The bond and foreign exchange markets sold off sharply, reflecting uncertainty on how quickly Greenspan would be able to show he is an effective and independent chairman of the Federal Reserve. The dollar fell from Monday's close of 145 yen to 141.20 yen, and from about 1.815 to 1.795 German marks.

In the bond market, the bellwether 30-year Treasury bond, which was at 100 1/2 -- or $1,005 for each $1,000 of face value -- just before the White House announcement, tumbled to 98

/ , as the yield rose to 8.92 percent from 8.71 percent. Corporate and municipal bonds also suffered sharp losses.
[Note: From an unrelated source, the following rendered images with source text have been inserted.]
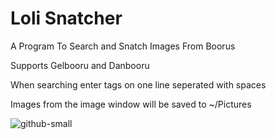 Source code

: # Loli Snatcher
A Program To Search  and Snatch Images From Boorus

Supports Gelbooru and Danbooru

When searching enter tags on one line seperated with spaces

Images from the image window will be saved to ~/Pictures 

![github-small](https://i.imgur.com/s0gX1N0.png)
The Dow industrial average closed at 2278.22, with declining issues leading advancers by a 3-to-2 margin. The New York Stock Exchange composite index fell 0.71 to 162.77, and the price of an average share fell 17 cents. Big Board volume was 153.36 million shares, up from 149.34 million Monday.

"The bond and foreign exchange markets will want to take their measure of the man, and that won't be done overnight," said Goldman Sachs Vice President Robert Hormats. "But I suspect as they learn about him, the markets will develop more confidence in him."

Salomon Brothers chief economist Henry Kaufman added in a telephone interview: "If you ask me, 'If not Paul, who?', I would say 'Alan Greenspan.' But there's a difference. Paul's independence is never in question. For the time being, Greenspan's independence will be questioned, and that means closer scrutiny by the marketplace."

One positive effect from a financial market viewpoint, some observers said, is that Greenspan will be closer in tune with the administration's effort to promote deregulation than was Volcker.

A negative reaction in the markets had been widely anticipated as a response to a change in leadership at the central bank -- and in fact was advanced as an argument for retaining Volcker.

Ironically, the Federal Reserve had to intervene yesterday to prevent a further collapse in the exchange rate markets triggered by the resignation of its chairman. In Paris, trading was suspended for the first time since a false 1982 report that President Reagan had suffered a heart attack.

But at the end of the day, traders seemed gratified that the decline had touched off no panic. "The unthinkable has happened and the world continues to turn," said Dreyfus Corp. research director Monte Gordon. "The king is dead, long live the king. That's the way people are thinking."

The Volcker decision apparently came as a surprise to many market participants, despite widespread reports that the president might make a decision before next week's economic summit to remove uncertainties. There had been a series of published reports that the administration, earlier opposed to reappointing Volcker for a third term, was ready to do so because of global worries about debt and currency exchange rates. But the appointment, in the end, depended on Volcker's willingness to stay.

Some market analysts believe that the White House did not give Volcker the kind of assurances that would have induced him to stay on. For example, Jim McNeill, a Marine Midland bank economist, said that Volcker's withdrawal is "very bearish" for the dollar. "Everybody knows Volcker was offered the job, and he's turned it down. That means he probably wasn't given the correct support to do his job properly."

The administration said it had sought to persuade Volcker to stay on and Volcker himself said there were no monetary policy differences between him and the administration.

Treasury Secretary James A. Baker III predicted yesterday that the markets' initial bearish reaction to the change at the Fed will not continue "for a sustained period of time." He said the message to be taken from the appointment is that the United States' "fight against inflation is a commitment that is enduring; it is going to continue."

Greenspan, appearing with Volcker in the White House press briefing room, stressed that "under Paul's chairmanship, inflation has been effectively subdued. It will be up to those of us who follow him to be certain that those hard-won gains are not lost. Assuring that will be one of my primary goals."

The main question raised among financial experts about Greenspan is his relative lack of experience in international debt and money management.

"Alan, as chairman of the Economic Council under {President} Ford, was an economic adviser, but now he will have to be up-front as a decision maker," said Kaufman.